A Agência Nacional de Vigilância Sanitária (Anvisa) revogou nesta segunda-feira (10) medidas que proibiam a comercialização e a propaganda de medicamentos em plataformas digitais como iFood, Mercado Livre, Rappi, Americanas e Submarino. A decisão foi publicada no Diário Oficial da União, que permite que farmácias e drogarias licenciadas utilizem canais digitais e plataformas de comércio eletrônico para a logística e entrega de medicamentos.
Apesar da liberação, existe uma ressalva importante: os medicamentos não passam a ser vendidos automaticamente por essas plataformas. Segundo a própria Anvisa, a aplicação da nova legislação ainda depende de uma regulamentação específica que será editada pela agência. Além disso, as empresas continuam obrigadas a cumprir todas as normas sanitárias relacionadas à comercialização, armazenamento, transporte e entrega dos produtos.

O que muda para o consumidor?
Na prática, a decisão abre caminho para que aplicativos de entrega e grandes plataformas de comércio eletrônico sejam utilizados por farmácias e drogarias regularmente licenciadas para vender e entregar medicamentos aos consumidores.

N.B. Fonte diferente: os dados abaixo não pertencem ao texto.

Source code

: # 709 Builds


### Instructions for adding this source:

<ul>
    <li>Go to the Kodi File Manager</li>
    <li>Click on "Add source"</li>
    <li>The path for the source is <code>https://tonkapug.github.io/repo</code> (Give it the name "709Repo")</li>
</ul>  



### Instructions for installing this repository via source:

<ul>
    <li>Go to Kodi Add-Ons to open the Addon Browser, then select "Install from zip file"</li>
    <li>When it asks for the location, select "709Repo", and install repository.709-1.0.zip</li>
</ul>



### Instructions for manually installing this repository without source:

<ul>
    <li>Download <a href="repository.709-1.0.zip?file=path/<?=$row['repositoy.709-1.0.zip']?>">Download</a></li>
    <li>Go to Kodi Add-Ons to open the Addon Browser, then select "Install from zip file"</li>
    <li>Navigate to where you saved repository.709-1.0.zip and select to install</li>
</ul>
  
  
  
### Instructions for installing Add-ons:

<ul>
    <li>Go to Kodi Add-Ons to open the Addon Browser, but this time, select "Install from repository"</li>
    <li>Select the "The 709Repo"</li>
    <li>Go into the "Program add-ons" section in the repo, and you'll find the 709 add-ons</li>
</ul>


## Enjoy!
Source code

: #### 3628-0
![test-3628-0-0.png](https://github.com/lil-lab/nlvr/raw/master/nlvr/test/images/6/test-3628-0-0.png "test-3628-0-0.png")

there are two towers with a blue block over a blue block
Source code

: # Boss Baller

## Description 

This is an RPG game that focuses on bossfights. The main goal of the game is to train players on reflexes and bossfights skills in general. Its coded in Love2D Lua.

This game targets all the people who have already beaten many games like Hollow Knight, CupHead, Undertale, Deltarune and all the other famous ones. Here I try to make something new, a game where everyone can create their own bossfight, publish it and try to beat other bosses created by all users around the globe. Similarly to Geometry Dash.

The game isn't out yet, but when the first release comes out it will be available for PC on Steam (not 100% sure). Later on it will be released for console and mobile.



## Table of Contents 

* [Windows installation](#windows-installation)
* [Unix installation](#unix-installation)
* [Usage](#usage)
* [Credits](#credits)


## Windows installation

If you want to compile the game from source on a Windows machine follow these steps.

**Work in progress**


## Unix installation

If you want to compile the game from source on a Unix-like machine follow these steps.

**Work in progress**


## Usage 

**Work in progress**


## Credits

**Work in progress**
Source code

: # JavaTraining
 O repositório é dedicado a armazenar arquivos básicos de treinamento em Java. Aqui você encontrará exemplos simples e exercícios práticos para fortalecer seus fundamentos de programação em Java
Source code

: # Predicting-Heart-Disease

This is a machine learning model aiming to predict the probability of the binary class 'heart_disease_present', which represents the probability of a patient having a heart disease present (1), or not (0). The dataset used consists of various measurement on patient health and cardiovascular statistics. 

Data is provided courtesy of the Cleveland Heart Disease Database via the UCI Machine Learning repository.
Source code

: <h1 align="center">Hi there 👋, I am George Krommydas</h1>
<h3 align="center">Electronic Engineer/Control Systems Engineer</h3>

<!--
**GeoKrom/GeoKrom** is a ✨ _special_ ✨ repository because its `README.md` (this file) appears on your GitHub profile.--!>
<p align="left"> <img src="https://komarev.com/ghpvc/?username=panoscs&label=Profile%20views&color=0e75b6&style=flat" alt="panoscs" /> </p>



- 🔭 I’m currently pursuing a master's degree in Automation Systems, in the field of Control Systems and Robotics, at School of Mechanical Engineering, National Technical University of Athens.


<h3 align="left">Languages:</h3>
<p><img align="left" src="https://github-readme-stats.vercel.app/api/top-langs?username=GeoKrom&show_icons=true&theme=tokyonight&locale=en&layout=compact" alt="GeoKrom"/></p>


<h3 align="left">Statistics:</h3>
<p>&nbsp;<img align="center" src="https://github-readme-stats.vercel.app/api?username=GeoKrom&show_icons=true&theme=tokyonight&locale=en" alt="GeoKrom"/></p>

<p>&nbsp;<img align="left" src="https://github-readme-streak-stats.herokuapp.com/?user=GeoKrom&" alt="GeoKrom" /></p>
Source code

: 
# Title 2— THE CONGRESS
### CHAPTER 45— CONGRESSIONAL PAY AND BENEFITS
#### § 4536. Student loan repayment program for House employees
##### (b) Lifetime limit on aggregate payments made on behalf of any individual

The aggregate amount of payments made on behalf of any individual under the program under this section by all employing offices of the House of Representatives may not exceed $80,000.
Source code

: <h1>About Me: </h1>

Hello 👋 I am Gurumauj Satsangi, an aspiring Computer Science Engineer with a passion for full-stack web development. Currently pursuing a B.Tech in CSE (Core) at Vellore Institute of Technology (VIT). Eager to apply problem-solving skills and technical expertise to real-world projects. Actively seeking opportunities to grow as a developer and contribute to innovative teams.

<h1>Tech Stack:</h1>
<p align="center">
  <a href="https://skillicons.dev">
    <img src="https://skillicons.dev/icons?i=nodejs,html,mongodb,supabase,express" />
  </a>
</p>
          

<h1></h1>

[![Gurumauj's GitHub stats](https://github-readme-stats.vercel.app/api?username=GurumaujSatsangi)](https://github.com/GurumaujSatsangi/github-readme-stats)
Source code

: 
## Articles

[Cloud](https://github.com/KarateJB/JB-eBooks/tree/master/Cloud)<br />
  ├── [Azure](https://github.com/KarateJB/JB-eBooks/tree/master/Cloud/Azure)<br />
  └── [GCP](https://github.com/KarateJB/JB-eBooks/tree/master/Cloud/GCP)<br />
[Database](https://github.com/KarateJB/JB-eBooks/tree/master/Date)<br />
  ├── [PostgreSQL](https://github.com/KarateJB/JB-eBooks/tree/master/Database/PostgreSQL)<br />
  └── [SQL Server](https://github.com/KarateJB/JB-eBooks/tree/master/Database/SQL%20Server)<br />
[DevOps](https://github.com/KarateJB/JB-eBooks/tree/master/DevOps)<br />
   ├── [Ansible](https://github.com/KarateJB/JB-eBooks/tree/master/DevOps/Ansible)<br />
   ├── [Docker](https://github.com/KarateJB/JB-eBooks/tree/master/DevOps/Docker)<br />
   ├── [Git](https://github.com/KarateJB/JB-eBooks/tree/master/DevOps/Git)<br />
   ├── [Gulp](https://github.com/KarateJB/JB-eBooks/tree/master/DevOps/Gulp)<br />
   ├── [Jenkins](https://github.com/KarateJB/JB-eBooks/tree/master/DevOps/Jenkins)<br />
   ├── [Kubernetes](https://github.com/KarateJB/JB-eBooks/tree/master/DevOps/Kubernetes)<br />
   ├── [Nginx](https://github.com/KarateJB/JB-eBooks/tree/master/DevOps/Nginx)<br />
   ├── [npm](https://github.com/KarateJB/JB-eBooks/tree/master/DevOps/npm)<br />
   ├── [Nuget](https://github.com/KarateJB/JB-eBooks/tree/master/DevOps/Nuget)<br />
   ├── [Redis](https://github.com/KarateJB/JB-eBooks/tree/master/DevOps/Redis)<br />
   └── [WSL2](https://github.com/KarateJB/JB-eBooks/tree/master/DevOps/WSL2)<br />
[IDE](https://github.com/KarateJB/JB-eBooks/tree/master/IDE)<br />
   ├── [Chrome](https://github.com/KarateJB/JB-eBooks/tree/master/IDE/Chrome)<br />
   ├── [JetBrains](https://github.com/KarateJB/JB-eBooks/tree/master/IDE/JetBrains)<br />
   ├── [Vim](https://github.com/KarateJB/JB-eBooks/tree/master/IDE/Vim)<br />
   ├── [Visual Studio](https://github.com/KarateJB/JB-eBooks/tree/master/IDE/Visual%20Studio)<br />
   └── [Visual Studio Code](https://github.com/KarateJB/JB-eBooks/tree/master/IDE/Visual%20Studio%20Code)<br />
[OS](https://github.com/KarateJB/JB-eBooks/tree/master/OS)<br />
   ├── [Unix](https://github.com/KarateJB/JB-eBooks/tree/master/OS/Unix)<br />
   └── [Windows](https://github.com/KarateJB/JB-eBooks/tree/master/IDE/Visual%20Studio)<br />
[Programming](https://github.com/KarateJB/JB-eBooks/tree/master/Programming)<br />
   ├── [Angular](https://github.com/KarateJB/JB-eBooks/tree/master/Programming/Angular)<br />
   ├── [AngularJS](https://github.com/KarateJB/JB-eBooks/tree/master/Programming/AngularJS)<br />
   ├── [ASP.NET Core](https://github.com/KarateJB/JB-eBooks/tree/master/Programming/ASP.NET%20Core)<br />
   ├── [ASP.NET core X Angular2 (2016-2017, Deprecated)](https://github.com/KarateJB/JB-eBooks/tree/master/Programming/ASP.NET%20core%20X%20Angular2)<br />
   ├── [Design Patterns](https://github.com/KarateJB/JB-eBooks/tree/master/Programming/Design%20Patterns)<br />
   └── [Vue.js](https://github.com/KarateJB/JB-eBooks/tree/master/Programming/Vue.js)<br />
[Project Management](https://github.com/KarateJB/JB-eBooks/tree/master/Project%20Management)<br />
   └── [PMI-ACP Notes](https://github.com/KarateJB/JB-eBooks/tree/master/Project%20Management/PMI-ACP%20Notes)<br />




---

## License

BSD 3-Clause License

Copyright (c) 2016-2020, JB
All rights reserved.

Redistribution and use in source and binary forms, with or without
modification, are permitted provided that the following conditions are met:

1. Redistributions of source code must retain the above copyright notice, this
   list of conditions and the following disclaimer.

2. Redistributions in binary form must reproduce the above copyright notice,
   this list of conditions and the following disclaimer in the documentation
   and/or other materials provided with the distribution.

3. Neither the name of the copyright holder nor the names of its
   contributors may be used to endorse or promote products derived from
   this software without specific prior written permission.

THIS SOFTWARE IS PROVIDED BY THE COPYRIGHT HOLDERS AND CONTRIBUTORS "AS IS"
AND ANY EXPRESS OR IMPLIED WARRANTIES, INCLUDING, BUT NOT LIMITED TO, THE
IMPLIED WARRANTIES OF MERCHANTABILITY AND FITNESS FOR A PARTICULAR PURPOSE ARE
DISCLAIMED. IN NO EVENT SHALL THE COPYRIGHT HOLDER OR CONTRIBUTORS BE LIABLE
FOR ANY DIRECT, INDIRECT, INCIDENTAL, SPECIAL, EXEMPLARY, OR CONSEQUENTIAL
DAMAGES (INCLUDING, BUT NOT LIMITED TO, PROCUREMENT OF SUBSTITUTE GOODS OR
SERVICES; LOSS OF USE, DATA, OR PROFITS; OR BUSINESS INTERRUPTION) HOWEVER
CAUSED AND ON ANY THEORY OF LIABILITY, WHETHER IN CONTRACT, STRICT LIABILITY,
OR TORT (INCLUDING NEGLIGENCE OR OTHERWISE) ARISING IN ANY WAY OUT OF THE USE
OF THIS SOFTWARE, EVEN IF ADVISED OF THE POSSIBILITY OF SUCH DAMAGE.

A mudança pode ampliar as opções para quem prefere comprar medicamentos pela internet e receber os produtos em casa. No entanto, a forma como essa operação funcionará na prática ainda depende das regras que serão estabelecidas pela Anvisa.
A agência também mantém a fiscalização sobre os produtos comercializados nesses ambientes. Medicamentos precisam estar devidamente regularizados e ser vendidos por estabelecimentos autorizados. A Anvisa já realizou operações de fiscalização em plataformas digitais, incluindo apreensões de produtos sem registro sanitário.
Medicamentos controlados continuam tendo regras específicas
A liberação das plataformas digitais não significa que todos os medicamentos poderão ser adquiridos livremente pela internet.
Produtos que exigem receita médica ou estão sujeitos a controle especial continuam submetidos às regras específicas de prescrição, dispensação e controle. A Anvisa, inclusive, está implantando mudanças no Sistema Nacional de Controle de Receituários (SNCR) para ampliar a segurança na emissão e validação de receitas de medicamentos controlados.
Por isso, a nova medida deve ser entendida como uma abertura para a utilização das plataformas digitais na comercialização e logística de medicamentos, e não como uma liberação geral para a compra de qualquer remédio sem restrições.
Shopee também foi incluída em decisão anterior
A decisão desta segunda-feira (10) ocorre poucos dias depois da Anvisa revogar, no dia 6 de agosto, a proibição relacionada à comercialização e propaganda de medicamentos na Shopee. Agora, a agência também retirou as restrições envolvendo iFood, Rappi, Mercado Livre, Americanas e Submarino. A expectativa é que a regulamentação específica da Anvisa defina como as plataformas deverão operar dentro das normas sanitárias.